Every so often I see people asking in the newsgroups how to solve certain challenges
they encounter while working on their BizTalk applications. One common question revolves
around being able to go "back to the past" when an error happens during
processing of a message.

This isn’t a bad question at all, and usually revolves around how to simulate the
behavior of atomic transactions in an environment where transactions can be a lot
more complex and not always as natural.

The question usually goes like this: "I’m receiving a message in BizTalk, which
is triggering an orchestration instance. The orchestration does this and that, and
if it any of those things fail, I want to put the message back where I got it from".


The question might seem simple, but it’s not always necessarily so. In fact, sometimes
you have to stop a moment and ask yourself whether this really makes sense. There
are several aspects you need to consider:

  1. Handling the case where "this" causes an error is probably not
    a big deal. Handling the case where "this" succeeded but "that"
    failed, however, might not be that simple. Not all actions your orchestration might
    do can be undone.
  2. Most of the time you’ll find that both actions can’t be done as a single unit in a
    single atomic transaction. Fortunately, BizTalk provides very good support for long-running
    transactions and compensation which can help quite a bit.

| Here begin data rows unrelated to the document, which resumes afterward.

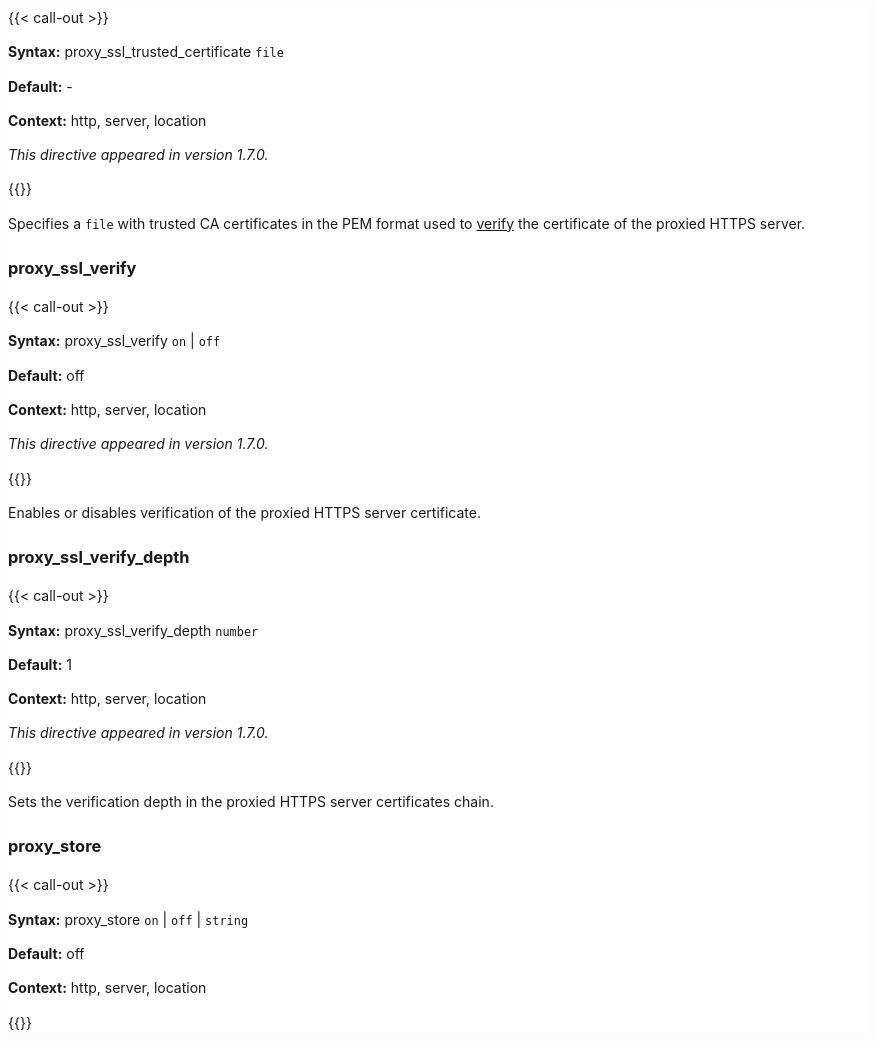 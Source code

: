 {{< call-out >}}

**Syntax:** proxy_ssl_trusted_certificate `file`

**Default:** -

**Context:** http, server, location

_This directive appeared in version 1.7.0._


{{</call-out>}}


Specifies a `file` with trusted CA certificates in the PEM format
used to [verify](#proxy_ssl_verify)
the certificate of the proxied HTTPS server.
### proxy_ssl_verify

{{< call-out >}}

**Syntax:** proxy_ssl_verify `on` | `off`

**Default:** off

**Context:** http, server, location

_This directive appeared in version 1.7.0._


{{</call-out>}}


Enables or disables verification of the proxied HTTPS server certificate.
### proxy_ssl_verify_depth

{{< call-out >}}

**Syntax:** proxy_ssl_verify_depth `number`

**Default:** 1

**Context:** http, server, location

_This directive appeared in version 1.7.0._


{{</call-out>}}


Sets the verification depth in the proxied HTTPS server certificates chain.
### proxy_store

{{< call-out >}}

**Syntax:** proxy_store `on` | `off` | `string`

**Default:** off

**Context:** http, server, location


{{</call-out>}}
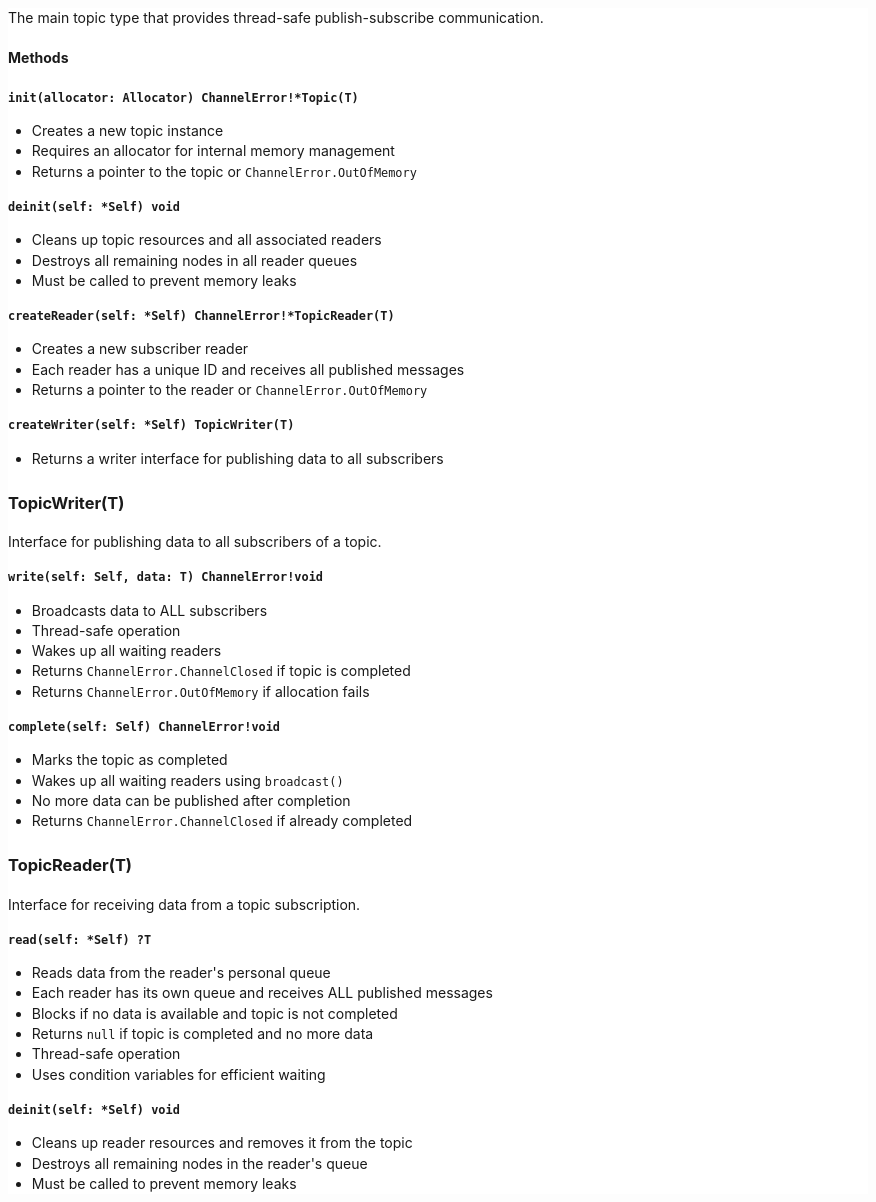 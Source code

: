 The main topic type that provides thread-safe publish-subscribe communication.

#### Methods

**`init(allocator: Allocator) ChannelError!*Topic(T)`**
- Creates a new topic instance
- Requires an allocator for internal memory management
- Returns a pointer to the topic or `ChannelError.OutOfMemory`

**`deinit(self: *Self) void`**
- Cleans up topic resources and all associated readers
- Destroys all remaining nodes in all reader queues
- Must be called to prevent memory leaks

**`createReader(self: *Self) ChannelError!*TopicReader(T)`**
- Creates a new subscriber reader
- Each reader has a unique ID and receives all published messages
- Returns a pointer to the reader or `ChannelError.OutOfMemory`

**`createWriter(self: *Self) TopicWriter(T)`**
- Returns a writer interface for publishing data to all subscribers

### TopicWriter(T)

Interface for publishing data to all subscribers of a topic.

**`write(self: Self, data: T) ChannelError!void`**
- Broadcasts data to ALL subscribers
- Thread-safe operation
- Wakes up all waiting readers
- Returns `ChannelError.ChannelClosed` if topic is completed
- Returns `ChannelError.OutOfMemory` if allocation fails

**`complete(self: Self) ChannelError!void`**
- Marks the topic as completed
- Wakes up all waiting readers using `broadcast()`
- No more data can be published after completion
- Returns `ChannelError.ChannelClosed` if already completed

### TopicReader(T)

Interface for receiving data from a topic subscription.

**`read(self: *Self) ?T`**
- Reads data from the reader's personal queue
- Each reader has its own queue and receives ALL published messages
- Blocks if no data is available and topic is not completed
- Returns `null` if topic is completed and no more data
- Thread-safe operation
- Uses condition variables for efficient waiting

**`deinit(self: *Self) void`**
- Cleans up reader resources and removes it from the topic
- Destroys all remaining nodes in the reader's queue
- Must be called to prevent memory leaks

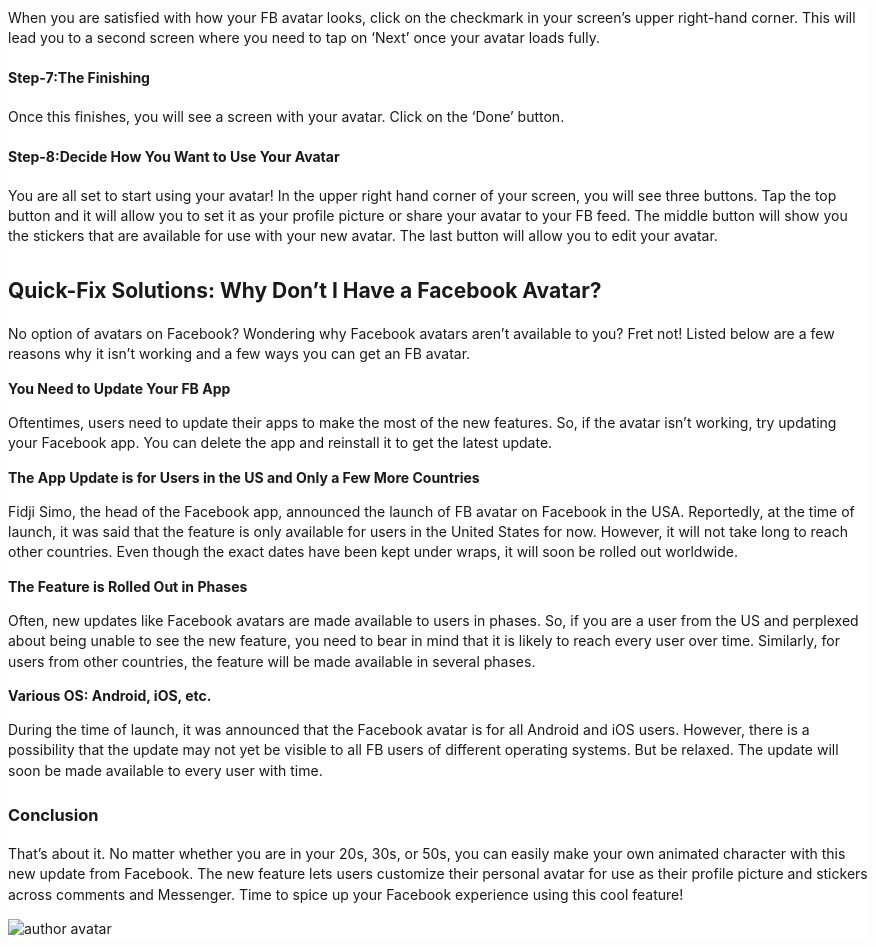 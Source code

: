 When you are satisfied with how your FB avatar looks, click on the checkmark in your screen’s upper right-hand corner. This will lead you to a second screen where you need to tap on ‘Next’ once your avatar loads fully.

#### Step-7:The Finishing

Once this finishes, you will see a screen with your avatar. Click on the ‘Done’ button.

#### Step-8:Decide How You Want to Use Your Avatar

You are all set to start using your avatar! In the upper right hand corner of your screen, you will see three buttons. Tap the top button and it will allow you to set it as your profile picture or share your avatar to your FB feed. The middle button will show you the stickers that are available for use with your new avatar. The last button will allow you to edit your avatar.

## Quick-Fix Solutions: Why Don’t I Have a Facebook Avatar?

No option of avatars on Facebook? Wondering why Facebook avatars aren’t available to you? Fret not! Listed below are a few reasons why it isn’t working and a few ways you can get an FB avatar.

**You Need to Update Your FB App**

Oftentimes, users need to update their apps to make the most of the new features. So, if the avatar isn’t working, try updating your Facebook app. You can delete the app and reinstall it to get the latest update.

**The App Update is for Users in the US and Only a Few More Countries**

Fidji Simo, the head of the Facebook app, announced the launch of FB avatar on Facebook in the USA. Reportedly, at the time of launch, it was said that the feature is only available for users in the United States for now. However, it will not take long to reach other countries. Even though the exact dates have been kept under wraps, it will soon be rolled out worldwide.

**The Feature is Rolled Out in Phases**

Often, new updates like Facebook avatars are made available to users in phases. So, if you are a user from the US and perplexed about being unable to see the new feature, you need to bear in mind that it is likely to reach every user over time. Similarly, for users from other countries, the feature will be made available in several phases.

**Various OS: Android, iOS, etc.**

During the time of launch, it was announced that the Facebook avatar is for all Android and iOS users. However, there is a possibility that the update may not yet be visible to all FB users of different operating systems. But be relaxed. The update will soon be made available to every user with time.

### Conclusion

That’s about it. No matter whether you are in your 20s, 30s, or 50s, you can easily make your own animated character with this new update from Facebook. The new feature lets users customize their personal avatar for use as their profile picture and stickers across comments and Messenger. Time to spice up your Facebook experience using this cool feature!

![author avatar](https://images.wondershare.com/filmora/article-images/shannon-cox.jpg)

    Unfortunately, long-running transactions and compensation models are often misunderstood
    (cue in the inevitable "How long does a transaction have to last to be a
    long-running transaction?
    " jokes/questions).

    Here are a few articles that do a great job of describing the BizTalk Transaction
    features and how to use them effectively:

  3. The sentence "put the message back where I got it from" can be either a
    very good thing, or a very problematic thing. It basically relates to leaving stuff
    as you found it; in particular, leaving the message back into its origin (thus relating
    to the transactional concept of "nothing happened here, move along")so that
    you can try processing it again later on and hopefully it will succeed at
    that time.
  4. >

    The problem with number 3 is that it (a) isn’t always possible, and (b) it isn’t always
    a good idea.

    It might not be possible to put the message back where you got it if someone was pushing
    the message to you instead of you pulling it from somewhere. If you had a SOAP/HTTP
    WebService exposed that received a message from someone else, then you probably can’t
    put the message back where you got it from!

    On the other hand, this is a very common model for queued messaging systems: If you
    run into an error processing the message, you put it back into the queue and try again
    later. And this works great many times and can simplify error handling a great deal.

    The point where this becomes a problem is when you rely on this as your only error
    handling mechanism. If you blindly send the message back to its origin to retry processing
    for any and all errors and a message comes in that always fails, you’ve got
    yourself a poison message!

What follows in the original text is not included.